(Material provided begins)

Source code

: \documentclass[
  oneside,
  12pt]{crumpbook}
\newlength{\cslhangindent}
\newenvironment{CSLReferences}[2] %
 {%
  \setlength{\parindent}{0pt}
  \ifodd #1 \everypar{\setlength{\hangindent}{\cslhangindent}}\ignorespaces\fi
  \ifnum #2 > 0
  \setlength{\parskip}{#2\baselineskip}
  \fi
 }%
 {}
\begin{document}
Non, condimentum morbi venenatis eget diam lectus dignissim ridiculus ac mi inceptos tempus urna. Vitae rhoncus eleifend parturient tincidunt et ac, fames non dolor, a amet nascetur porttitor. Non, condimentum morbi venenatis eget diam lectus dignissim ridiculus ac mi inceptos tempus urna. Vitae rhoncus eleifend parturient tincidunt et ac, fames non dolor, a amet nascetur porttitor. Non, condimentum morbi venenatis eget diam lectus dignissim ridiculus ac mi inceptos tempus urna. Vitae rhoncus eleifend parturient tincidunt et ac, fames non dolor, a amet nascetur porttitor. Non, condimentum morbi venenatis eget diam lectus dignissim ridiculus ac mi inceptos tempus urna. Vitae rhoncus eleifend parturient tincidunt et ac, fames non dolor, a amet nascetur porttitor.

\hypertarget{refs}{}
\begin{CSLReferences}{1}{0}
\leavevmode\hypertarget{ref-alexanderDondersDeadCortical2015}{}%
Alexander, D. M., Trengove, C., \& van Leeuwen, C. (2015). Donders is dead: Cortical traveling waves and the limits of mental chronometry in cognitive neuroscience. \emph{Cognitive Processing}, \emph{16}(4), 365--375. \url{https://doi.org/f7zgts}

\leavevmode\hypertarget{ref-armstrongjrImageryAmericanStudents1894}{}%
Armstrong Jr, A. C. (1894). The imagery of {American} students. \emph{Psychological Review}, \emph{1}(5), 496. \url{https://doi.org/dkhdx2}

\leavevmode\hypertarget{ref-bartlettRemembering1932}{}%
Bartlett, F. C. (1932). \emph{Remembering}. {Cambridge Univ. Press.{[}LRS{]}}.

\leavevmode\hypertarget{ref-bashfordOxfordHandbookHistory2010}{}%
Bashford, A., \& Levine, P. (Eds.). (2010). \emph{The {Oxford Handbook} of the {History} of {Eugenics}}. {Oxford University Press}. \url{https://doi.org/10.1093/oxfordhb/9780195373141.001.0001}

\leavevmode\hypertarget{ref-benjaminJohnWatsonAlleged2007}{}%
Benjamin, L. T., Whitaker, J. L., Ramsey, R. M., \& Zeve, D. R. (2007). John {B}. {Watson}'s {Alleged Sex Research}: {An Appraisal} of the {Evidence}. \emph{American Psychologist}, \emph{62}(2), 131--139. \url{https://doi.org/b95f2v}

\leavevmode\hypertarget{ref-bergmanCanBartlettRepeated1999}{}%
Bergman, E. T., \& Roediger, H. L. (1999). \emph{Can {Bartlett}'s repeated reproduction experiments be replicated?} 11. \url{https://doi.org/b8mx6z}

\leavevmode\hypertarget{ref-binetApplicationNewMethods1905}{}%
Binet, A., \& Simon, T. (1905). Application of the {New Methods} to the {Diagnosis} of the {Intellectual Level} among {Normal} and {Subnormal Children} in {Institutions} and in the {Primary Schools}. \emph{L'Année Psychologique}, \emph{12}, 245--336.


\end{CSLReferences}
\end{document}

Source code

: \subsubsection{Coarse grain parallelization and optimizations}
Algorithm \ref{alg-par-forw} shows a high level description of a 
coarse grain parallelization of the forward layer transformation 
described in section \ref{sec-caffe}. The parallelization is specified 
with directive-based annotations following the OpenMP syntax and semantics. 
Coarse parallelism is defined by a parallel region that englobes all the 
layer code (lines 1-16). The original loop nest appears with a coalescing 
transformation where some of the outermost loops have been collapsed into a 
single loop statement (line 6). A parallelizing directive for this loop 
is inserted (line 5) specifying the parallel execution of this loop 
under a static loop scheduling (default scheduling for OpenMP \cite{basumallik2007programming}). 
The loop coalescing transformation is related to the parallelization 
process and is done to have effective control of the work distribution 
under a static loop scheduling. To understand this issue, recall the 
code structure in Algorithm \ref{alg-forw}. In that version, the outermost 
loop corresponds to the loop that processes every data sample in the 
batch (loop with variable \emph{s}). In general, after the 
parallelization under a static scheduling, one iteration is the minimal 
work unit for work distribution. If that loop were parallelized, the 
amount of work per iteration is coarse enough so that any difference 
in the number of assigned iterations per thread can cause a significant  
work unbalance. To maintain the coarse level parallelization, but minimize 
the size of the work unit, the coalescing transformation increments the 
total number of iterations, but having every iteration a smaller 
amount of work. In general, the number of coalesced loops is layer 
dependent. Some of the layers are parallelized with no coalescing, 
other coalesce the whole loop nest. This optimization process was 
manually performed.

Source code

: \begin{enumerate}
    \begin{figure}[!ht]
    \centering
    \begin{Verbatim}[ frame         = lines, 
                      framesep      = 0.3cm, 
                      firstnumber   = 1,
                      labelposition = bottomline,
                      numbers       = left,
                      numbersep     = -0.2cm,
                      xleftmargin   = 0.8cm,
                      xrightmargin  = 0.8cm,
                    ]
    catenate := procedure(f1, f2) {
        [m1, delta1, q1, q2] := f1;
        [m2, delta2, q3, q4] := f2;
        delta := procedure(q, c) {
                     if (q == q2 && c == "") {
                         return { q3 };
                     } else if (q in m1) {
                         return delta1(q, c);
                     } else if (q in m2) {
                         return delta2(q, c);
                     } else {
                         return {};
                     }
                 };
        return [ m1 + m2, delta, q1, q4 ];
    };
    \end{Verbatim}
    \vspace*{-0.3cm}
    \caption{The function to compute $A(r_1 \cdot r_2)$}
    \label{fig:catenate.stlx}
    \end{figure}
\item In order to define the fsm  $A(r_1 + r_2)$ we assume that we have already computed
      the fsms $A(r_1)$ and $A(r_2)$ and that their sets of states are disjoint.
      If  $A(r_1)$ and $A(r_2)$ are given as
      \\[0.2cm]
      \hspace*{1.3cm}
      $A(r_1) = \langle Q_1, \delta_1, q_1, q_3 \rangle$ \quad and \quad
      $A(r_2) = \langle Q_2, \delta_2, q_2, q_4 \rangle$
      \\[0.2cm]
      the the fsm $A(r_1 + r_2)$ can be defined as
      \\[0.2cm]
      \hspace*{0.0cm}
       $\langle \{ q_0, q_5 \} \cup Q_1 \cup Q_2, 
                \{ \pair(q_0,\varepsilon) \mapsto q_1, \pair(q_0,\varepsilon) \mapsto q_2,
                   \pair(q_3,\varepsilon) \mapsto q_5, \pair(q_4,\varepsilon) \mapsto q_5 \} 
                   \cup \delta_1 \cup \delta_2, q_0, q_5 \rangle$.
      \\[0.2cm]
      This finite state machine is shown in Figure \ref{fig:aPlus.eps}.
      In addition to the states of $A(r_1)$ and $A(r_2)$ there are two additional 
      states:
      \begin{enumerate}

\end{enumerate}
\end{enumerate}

(Material provided ends)

The problem:
In the listing above, find the line containing "work unbalance. To" and the line containing "[m2, delta2, q3, q4] := f2;". Output them and every line between, exactly, and nothing else.

Answer space:
work unbalance. To maintain the coarse level parallelization, but minimize 
the size of the work unit, the coalescing transformation increments the 
total number of iterations, but having every iteration a smaller 
amount of work. In general, the number of coalesced loops is layer 
dependent. Some of the layers are parallelized with no coalescing, 
other coalesce the whole loop nest. This optimization process was 
manually performed.

Source code

: \begin{enumerate}
    \begin{figure}[!ht]
    \centering
    \begin{Verbatim}[ frame         = lines, 
                      framesep      = 0.3cm, 
                      firstnumber   = 1,
                      labelposition = bottomline,
                      numbers       = left,
                      numbersep     = -0.2cm,
                      xleftmargin   = 0.8cm,
                      xrightmargin  = 0.8cm,
                    ]
    catenate := procedure(f1, f2) {
        [m1, delta1, q1, q2] := f1;
        [m2, delta2, q3, q4] := f2;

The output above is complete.